The drive-in element 460 is driven by a drive, which comprises a squirrel-cage rotor 490 arranged on the piston plate 470, an excitation coil 500, a ring-like soft-magnetic frame 505, a switching circuit that is not shown and a capacitor that is likewise not shown. The setting tool 410 further comprises a housing 510, in which the drive is held, a handle 520 with an operating element 530 formed as a trigger and further components that are not shown, such as an electrical energy store or a power cable, a control unit, a tripping switch, a contact-pressure switch and electrical connecting lines, which connect the control unit to the electrical energy store, to the tripping switch, to the contact-pressure switch, to the switching circuit and, respectively, to the capacitor, and a resetting device.
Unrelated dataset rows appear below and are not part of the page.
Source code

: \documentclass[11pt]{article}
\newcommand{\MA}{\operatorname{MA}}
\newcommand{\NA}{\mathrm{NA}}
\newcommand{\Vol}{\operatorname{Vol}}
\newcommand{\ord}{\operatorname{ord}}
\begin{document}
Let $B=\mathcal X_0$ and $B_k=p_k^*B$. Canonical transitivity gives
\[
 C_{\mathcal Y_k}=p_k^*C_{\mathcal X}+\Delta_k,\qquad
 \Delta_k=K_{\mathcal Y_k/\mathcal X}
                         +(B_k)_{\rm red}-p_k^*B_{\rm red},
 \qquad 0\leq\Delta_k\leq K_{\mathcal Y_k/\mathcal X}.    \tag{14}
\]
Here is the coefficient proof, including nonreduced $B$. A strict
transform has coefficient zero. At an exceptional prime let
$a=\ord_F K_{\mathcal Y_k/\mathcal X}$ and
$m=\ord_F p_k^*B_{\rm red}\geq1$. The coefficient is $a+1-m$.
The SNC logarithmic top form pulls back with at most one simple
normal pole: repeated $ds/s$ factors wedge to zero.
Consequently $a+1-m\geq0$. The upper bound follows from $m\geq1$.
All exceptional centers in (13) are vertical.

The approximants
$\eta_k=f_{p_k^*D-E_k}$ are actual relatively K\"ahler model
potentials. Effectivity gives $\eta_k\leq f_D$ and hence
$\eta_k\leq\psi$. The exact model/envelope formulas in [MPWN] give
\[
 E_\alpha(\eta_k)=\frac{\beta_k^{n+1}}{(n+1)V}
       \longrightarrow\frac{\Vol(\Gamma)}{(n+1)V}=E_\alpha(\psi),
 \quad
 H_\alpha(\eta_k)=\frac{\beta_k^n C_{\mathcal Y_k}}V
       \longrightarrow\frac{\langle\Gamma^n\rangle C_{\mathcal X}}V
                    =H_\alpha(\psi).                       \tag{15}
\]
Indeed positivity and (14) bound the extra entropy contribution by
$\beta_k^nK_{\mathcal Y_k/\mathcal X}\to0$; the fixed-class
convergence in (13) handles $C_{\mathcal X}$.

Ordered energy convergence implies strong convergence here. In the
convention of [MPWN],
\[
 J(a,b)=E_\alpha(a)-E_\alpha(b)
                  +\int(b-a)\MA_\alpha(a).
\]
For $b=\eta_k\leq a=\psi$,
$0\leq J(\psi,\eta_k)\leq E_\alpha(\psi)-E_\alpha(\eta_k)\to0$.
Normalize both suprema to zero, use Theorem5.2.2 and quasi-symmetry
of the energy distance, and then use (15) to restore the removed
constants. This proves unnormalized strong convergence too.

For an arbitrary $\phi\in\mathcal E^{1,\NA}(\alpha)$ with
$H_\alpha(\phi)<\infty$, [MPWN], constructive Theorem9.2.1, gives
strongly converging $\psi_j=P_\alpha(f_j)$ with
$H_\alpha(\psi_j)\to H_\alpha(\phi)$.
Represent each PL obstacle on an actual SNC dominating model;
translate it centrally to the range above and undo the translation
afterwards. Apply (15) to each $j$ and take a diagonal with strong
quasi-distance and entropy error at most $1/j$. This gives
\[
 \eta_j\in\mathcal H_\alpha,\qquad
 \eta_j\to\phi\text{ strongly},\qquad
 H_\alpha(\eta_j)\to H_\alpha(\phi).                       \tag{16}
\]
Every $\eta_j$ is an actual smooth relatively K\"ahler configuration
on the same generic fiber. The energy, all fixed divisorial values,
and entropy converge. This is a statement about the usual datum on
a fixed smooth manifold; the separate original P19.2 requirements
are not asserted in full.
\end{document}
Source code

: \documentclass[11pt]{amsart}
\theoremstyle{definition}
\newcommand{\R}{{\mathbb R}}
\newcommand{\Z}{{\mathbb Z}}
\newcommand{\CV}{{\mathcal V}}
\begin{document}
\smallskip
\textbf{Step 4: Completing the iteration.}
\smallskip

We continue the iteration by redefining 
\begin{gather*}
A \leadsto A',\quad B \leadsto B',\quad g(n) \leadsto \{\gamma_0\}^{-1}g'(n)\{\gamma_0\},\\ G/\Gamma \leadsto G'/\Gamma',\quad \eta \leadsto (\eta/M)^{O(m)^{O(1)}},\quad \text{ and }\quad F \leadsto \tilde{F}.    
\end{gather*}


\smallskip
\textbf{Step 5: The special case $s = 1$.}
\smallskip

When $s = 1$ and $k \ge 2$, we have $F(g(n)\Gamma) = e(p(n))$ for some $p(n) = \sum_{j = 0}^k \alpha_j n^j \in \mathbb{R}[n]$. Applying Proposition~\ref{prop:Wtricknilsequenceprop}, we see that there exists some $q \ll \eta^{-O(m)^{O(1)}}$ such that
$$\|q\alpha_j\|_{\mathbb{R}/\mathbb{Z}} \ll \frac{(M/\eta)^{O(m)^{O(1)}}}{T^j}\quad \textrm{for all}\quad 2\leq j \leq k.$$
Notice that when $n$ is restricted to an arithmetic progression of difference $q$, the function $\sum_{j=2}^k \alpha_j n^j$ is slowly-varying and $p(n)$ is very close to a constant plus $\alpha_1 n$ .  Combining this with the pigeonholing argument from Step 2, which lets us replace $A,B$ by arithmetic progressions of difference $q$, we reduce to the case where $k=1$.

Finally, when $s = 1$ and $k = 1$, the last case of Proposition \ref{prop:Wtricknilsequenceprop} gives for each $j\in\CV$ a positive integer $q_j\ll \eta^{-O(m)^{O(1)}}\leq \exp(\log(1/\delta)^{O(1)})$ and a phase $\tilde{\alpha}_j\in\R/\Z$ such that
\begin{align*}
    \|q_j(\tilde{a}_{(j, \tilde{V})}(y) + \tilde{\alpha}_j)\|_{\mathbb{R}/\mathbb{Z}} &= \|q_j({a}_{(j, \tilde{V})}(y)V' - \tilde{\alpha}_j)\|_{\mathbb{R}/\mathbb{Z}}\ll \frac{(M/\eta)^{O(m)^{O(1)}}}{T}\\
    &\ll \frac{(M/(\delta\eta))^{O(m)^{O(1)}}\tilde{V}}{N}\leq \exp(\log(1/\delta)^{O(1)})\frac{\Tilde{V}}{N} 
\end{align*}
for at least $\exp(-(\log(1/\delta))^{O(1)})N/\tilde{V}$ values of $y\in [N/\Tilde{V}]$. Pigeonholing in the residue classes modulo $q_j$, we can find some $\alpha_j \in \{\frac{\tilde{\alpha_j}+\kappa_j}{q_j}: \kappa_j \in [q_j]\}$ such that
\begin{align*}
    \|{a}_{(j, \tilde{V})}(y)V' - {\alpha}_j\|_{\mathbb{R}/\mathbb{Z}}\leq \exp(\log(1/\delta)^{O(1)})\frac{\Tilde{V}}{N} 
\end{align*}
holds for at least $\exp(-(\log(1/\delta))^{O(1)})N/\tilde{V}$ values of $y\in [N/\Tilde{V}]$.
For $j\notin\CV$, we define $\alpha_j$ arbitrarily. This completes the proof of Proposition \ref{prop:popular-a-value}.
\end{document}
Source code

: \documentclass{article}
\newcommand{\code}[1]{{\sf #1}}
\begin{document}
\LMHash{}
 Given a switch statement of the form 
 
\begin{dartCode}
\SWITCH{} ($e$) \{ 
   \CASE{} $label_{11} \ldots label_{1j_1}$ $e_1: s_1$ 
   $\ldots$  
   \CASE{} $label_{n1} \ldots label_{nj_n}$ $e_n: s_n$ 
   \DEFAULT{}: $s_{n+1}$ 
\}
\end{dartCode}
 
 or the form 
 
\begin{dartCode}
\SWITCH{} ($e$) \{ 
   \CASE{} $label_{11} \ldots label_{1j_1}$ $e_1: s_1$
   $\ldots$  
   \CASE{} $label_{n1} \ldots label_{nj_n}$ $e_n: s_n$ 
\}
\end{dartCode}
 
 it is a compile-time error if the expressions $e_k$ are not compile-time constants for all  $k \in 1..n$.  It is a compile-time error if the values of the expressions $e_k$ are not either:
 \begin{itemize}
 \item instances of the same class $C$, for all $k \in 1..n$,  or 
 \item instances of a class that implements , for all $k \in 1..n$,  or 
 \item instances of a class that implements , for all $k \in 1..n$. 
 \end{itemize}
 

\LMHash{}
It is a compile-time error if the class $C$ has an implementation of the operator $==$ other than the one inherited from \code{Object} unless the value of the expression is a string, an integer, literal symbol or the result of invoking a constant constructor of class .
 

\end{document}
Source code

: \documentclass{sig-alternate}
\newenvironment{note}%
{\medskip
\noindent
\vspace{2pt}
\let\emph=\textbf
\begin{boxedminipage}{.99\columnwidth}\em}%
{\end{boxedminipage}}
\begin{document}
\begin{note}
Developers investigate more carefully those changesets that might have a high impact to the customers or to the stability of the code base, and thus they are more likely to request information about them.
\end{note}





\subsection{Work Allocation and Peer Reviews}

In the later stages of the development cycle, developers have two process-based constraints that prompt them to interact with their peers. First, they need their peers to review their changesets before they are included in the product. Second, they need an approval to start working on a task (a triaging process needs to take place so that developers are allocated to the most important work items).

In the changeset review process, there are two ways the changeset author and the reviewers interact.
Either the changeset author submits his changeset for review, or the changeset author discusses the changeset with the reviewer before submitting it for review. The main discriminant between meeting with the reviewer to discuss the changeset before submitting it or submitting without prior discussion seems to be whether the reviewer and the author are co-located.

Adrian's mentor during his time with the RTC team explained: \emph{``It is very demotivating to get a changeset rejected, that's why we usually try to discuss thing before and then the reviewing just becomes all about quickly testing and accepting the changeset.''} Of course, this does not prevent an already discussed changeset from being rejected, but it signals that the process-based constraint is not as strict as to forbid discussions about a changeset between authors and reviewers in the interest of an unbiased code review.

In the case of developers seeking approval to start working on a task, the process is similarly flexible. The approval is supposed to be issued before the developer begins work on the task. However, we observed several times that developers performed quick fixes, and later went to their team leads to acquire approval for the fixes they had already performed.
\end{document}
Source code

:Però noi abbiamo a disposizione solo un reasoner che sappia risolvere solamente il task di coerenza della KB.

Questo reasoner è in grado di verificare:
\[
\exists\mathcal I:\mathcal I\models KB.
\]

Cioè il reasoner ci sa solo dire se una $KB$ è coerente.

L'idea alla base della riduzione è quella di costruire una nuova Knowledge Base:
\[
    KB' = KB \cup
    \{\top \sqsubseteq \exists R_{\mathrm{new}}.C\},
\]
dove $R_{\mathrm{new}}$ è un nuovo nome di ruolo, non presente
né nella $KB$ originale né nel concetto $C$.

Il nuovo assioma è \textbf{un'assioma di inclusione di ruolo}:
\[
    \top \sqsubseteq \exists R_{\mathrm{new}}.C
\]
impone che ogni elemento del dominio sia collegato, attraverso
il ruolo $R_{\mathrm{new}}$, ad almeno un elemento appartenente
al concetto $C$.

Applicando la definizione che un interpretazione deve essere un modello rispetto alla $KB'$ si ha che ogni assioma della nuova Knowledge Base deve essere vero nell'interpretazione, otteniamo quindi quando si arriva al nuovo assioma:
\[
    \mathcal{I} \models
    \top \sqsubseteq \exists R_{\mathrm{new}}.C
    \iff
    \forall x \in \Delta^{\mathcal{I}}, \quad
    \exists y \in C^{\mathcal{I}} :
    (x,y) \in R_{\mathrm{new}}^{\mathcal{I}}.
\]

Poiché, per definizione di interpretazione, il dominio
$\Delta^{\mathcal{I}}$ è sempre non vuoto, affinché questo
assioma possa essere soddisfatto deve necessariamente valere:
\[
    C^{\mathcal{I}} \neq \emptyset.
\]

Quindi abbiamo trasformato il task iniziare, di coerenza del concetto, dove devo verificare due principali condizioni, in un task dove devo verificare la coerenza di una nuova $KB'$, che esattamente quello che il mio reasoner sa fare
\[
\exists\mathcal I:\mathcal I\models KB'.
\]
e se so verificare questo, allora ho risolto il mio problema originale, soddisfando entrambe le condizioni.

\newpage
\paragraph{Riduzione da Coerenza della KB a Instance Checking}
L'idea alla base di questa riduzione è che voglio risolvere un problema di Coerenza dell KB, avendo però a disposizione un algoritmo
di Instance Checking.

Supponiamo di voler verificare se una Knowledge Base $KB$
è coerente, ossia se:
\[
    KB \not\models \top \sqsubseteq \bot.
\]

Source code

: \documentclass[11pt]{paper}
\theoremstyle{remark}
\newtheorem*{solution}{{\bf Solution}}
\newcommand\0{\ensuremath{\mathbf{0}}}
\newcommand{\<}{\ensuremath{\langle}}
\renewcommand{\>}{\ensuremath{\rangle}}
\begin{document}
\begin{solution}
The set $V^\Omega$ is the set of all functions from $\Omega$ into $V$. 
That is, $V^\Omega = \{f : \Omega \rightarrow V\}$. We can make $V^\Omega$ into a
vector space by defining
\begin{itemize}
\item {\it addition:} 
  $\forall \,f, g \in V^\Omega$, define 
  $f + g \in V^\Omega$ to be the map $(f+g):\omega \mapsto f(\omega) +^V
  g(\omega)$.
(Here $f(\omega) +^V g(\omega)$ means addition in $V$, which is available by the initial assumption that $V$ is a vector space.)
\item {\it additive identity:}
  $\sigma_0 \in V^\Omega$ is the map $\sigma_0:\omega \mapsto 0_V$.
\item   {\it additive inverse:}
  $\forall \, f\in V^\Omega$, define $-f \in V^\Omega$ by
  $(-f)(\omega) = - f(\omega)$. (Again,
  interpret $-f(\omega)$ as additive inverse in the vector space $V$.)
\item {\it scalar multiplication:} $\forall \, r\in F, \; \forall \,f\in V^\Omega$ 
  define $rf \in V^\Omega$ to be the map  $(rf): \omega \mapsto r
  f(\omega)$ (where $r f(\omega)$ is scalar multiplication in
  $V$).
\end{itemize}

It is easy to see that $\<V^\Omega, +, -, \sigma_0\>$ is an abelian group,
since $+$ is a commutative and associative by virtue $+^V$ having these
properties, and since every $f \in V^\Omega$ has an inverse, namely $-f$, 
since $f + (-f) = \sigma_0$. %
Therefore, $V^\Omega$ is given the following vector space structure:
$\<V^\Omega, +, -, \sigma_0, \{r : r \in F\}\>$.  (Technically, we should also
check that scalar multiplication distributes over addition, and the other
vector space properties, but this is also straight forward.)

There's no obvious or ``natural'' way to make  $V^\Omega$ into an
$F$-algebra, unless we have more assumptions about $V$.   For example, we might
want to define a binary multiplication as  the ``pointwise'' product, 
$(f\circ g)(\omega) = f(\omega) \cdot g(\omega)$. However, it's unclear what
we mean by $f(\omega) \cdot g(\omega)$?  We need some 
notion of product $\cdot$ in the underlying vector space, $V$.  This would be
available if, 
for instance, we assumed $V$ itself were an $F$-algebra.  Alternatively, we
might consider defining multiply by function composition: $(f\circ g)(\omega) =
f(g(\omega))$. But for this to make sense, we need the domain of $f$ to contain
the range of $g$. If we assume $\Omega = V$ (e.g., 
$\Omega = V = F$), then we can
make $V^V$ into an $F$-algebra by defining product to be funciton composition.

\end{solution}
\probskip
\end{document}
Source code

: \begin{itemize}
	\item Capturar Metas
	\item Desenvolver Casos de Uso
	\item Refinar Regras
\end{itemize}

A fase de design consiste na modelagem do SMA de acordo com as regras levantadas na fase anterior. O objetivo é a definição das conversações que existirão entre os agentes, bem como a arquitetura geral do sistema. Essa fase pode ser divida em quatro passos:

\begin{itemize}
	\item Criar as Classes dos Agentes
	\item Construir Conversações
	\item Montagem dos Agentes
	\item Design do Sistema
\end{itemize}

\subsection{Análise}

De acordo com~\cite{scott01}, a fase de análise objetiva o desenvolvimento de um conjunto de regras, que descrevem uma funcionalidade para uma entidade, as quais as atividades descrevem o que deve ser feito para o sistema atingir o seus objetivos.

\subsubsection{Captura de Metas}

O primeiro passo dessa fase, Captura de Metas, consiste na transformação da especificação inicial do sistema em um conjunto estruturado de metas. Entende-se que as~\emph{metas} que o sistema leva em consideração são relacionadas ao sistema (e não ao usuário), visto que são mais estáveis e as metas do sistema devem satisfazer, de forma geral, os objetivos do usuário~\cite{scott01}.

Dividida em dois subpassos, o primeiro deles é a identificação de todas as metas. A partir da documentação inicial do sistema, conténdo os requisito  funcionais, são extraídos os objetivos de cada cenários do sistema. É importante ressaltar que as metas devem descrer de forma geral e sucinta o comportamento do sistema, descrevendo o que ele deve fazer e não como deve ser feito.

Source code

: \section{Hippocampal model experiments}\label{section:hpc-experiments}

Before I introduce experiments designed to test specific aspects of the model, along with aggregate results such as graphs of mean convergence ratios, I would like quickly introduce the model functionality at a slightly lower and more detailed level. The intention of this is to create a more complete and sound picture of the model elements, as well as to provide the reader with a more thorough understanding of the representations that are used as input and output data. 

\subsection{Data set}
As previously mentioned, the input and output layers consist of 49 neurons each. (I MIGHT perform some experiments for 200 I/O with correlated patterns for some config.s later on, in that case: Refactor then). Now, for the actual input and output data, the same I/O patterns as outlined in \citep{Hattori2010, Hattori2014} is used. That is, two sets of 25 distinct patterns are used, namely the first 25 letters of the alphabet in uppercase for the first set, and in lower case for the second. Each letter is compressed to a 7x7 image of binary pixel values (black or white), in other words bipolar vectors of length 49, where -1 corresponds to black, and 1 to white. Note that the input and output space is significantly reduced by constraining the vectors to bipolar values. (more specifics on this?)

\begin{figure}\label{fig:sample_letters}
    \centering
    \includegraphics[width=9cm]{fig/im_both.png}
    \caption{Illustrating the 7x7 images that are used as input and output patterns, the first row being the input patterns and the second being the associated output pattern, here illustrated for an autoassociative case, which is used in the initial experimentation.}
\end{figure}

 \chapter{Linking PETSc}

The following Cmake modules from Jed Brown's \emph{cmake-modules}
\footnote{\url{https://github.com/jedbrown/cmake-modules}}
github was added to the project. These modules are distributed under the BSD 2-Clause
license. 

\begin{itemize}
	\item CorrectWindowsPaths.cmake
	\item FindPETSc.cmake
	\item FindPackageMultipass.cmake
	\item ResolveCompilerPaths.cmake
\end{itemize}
In the ready-to-set position of the drive-in element 460 illustrated in FIG. 2, the stop element 580 supports the drive-in element 460 against movement toward the excitation coil 500. In this case, the drive-in element 460 is spaced apart from the excitation coil 500 to form an air gap 590 with a gap width of 0.05 mm and from the soft-magnetic frame 505 to form a further air gap 595 with a gap width of for example 0.5 mm. This has the effect of preventing or mitigating impact of the drive-in element 460 on the excitation coil 500, which may be additionally dampened with the aid of an air cushion between the drive-in element 460 and the excitation coil 500. With the aid of the stop element 580, a small gap width, and thus a large repulsive force, between the excitation coil 500 and the squirrel-cage rotor 490 is ensured. The stop element 580 has facing the holder 420 a convex stop surface 585, which is arranged on the setting axis A′. The drive-in element 460 has facing away from the holder 420 a flat counter surface 465, which is likewise arranged on the setting axis A′. In exemplary embodiments which are not shown, instead of or in addition to the stop surface, the counter surface is convex, in particular spherical. In the ready-to-set position of the drive-in element 460 illustrated in FIG. 2, the stop surface 585 and the counter surface 465 lie against one another. With respect to the setting axis A′, the stop element 580 is arranged radially inside the excitation coil 500 and radially inside the soft-magnetic frame 505. The stop element 580 comprises a damper 581, which has the stop surface 585 and dampens striking of the drive-in element 460 against the stop element 580.

The setting tool 410 functions substantially in just the same way as the setting tool 10 illustrated in FIG. 1. When the drive-in element 60 is returned to the ready-to-set position by the resetting device, the counter surface 465 comes to lie against or strikes the stop surface 585. A mechanical stressing of the excitation coil 500 and/or the soft-magnetic frame 505 is reduced due to the respective distance of the excitation coil 500 or the soft-magnetic frame from the drive-in element 460.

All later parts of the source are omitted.